The court next rules that the district court, which had ordered EPA to timely promulgate performance standards under RCRA, 12 ELR 20101, correctly denied jurisdiction over the instant action. EPA's suspension of the performance standards and delay in the permit process did not violate the district court's order that the Agency promulgate regulations absent proof that the actions were a bad-faith effort to evade the court's order. Section 3010(b) of RCRA, which provides that regulations shall take effect six months after promulgation, does not create a non-discretionary duty to put the regulations into effect at that time. Rather, failure to adhere to the six-month deadline constitutes suspension of a regulation, jurisdiction over which lies in the courts of appeals.
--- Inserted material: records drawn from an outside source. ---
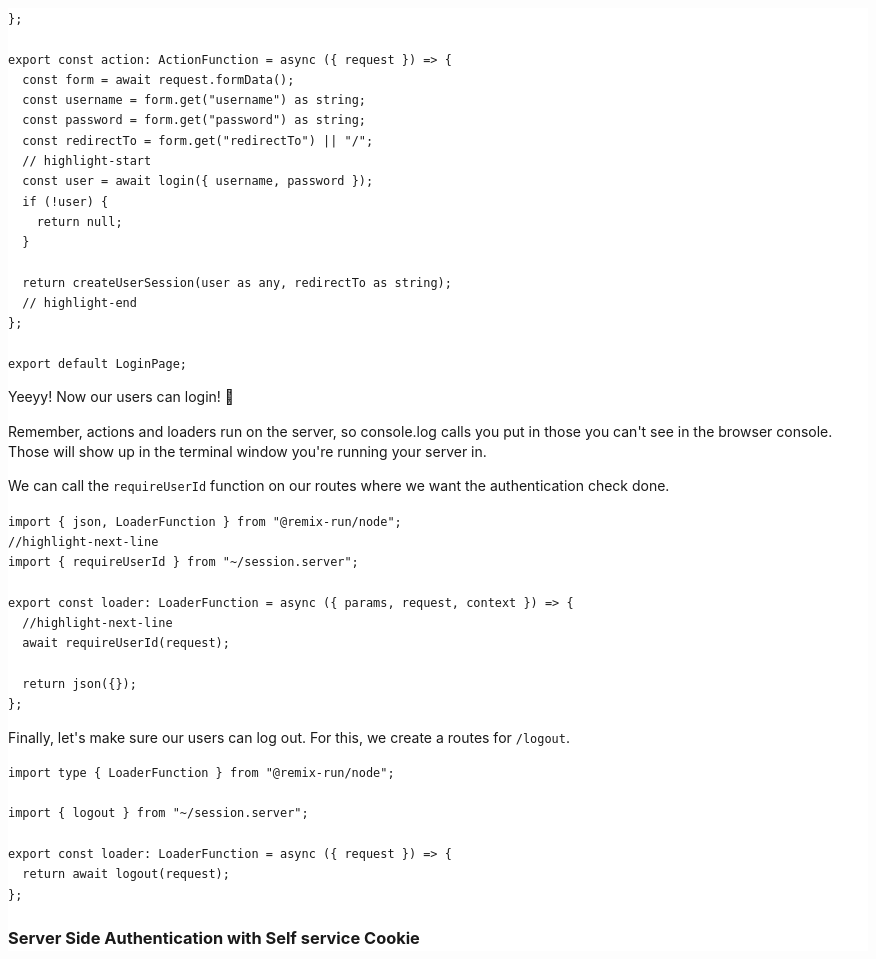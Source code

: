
 ```tsx title="app/routes/login.tsx"
};

export const action: ActionFunction = async ({ request }) => {
  const form = await request.formData();
  const username = form.get("username") as string;
  const password = form.get("password") as string;
  const redirectTo = form.get("redirectTo") || "/";
  // highlight-start
  const user = await login({ username, password });
  if (!user) {
    return null;
  }

  return createUserSession(user as any, redirectTo as string);
  // highlight-end
};

export default LoginPage;
```

Yeeyy! Now our users can login! 🎉

Remember, actions and loaders run on the server, so console.log calls you put in those you can't see in the browser console. Those will show up in the terminal window you're running your server in.

We can call the `requireUserId` function on our routes where we want the authentication check done.

```tsx
import { json, LoaderFunction } from "@remix-run/node";
//highlight-next-line
import { requireUserId } from "~/session.server";

export const loader: LoaderFunction = async ({ params, request, context }) => {
  //highlight-next-line
  await requireUserId(request);

  return json({});
};
```

Finally, let's make sure our users can log out. For this, we create a routes for `/logout`.

```tsx title="/app/routes/logout.tsx"
import type { LoaderFunction } from "@remix-run/node";

import { logout } from "~/session.server";

export const loader: LoaderFunction = async ({ request }) => {
  return await logout(request);
};
```

### Server Side Authentication with Self service Cookie
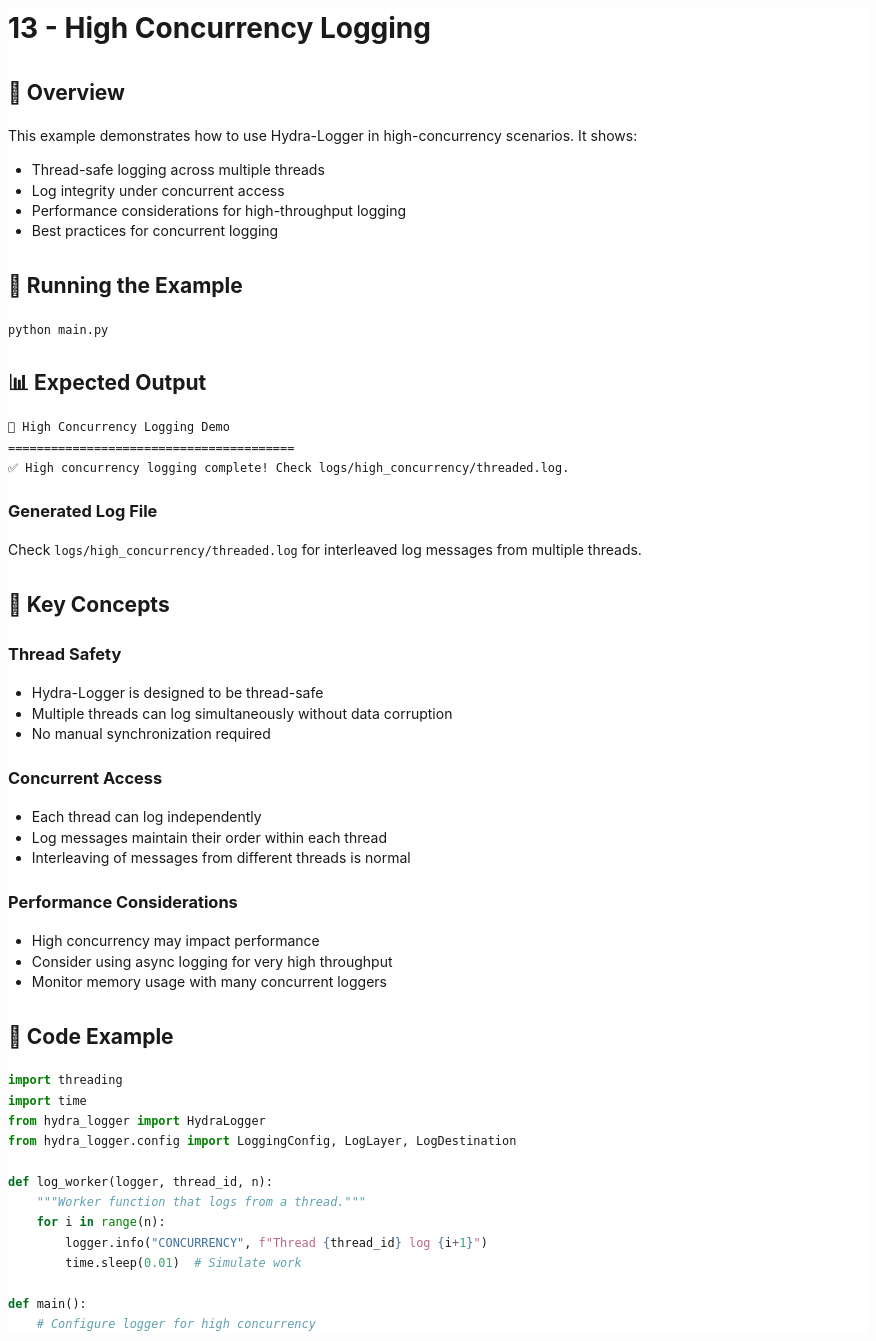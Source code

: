 # 13 - High Concurrency Logging

## 🎯 Overview

This example demonstrates how to use Hydra-Logger in high-concurrency scenarios. It shows:
- Thread-safe logging across multiple threads
- Log integrity under concurrent access
- Performance considerations for high-throughput logging
- Best practices for concurrent logging

## 🚀 Running the Example

```bash
python main.py
```

## 📊 Expected Output

```
🔀 High Concurrency Logging Demo
========================================
✅ High concurrency logging complete! Check logs/high_concurrency/threaded.log.
```

### Generated Log File
Check `logs/high_concurrency/threaded.log` for interleaved log messages from multiple threads.

## 🔑 Key Concepts

### **Thread Safety**
- Hydra-Logger is designed to be thread-safe
- Multiple threads can log simultaneously without data corruption
- No manual synchronization required

### **Concurrent Access**
- Each thread can log independently
- Log messages maintain their order within each thread
- Interleaving of messages from different threads is normal

### **Performance Considerations**
- High concurrency may impact performance
- Consider using async logging for very high throughput
- Monitor memory usage with many concurrent loggers

## 🎨 Code Example

```python
import threading
import time
from hydra_logger import HydraLogger
from hydra_logger.config import LoggingConfig, LogLayer, LogDestination

def log_worker(logger, thread_id, n):
    """Worker function that logs from a thread."""
    for i in range(n):
        logger.info("CONCURRENCY", f"Thread {thread_id} log {i+1}")
        time.sleep(0.01)  # Simulate work

def main():
    # Configure logger for high concurrency
```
The court next rules that failure to call in Part B permits for incinerators and surface impoundments constitutes suspension of a regulation, which was unlawful due to the absence of notice and an opportunity for comment. EPA's failure to call in the permit applications jeopardizes the rights of parties and therefore is a rule under the APA. The APA's "statement of policy" exemption, which must be narrowly construed, is not applicable because the effect of the decision is to exempt a large class from regulations required by law to protect the public.
A dissent would hold the case moot. It argues that the "capable of repetition, yet evading review" test applied by the majority is inapplicable in this and other cases where the defendant voluntarily abandons the allegedly illegal conduct. Such cases are moot where defendant shows that there is no reasonable possibility that the alleged violation will happen again, a burden that respondent met in this case.
Counsel for Petitioner
khristine L. Hall, David J. Lennett
Environmental Defense Fund, Inc.
1525 18th St. NW, Washington DC 20036
(202) 387-3500
Counsel for Respondent
Lee R. Tyner, Donald W. Stever Jr., Jacques B. Gelin, Nancy S. Bryson, Patrick J. Cafferty Jr.
Land and Natural Resources Division
Department of Justice, Washington DC 20530
(202) 633-5485
Counsel for Intervenors
Toni K. Allen, William R. Weissman, Stanley M. Spracker, Thomas H. Truitt
Wald, Harkrader & Ross
1300 19th St. NW, Washington DC 20036
(202) 826-1200
Before WILKEY and MIKVA, Circuit Judges, and FAIRCHILD,* Senior Circuit Judge, United States Court of Appeals for the Seventh Circuit.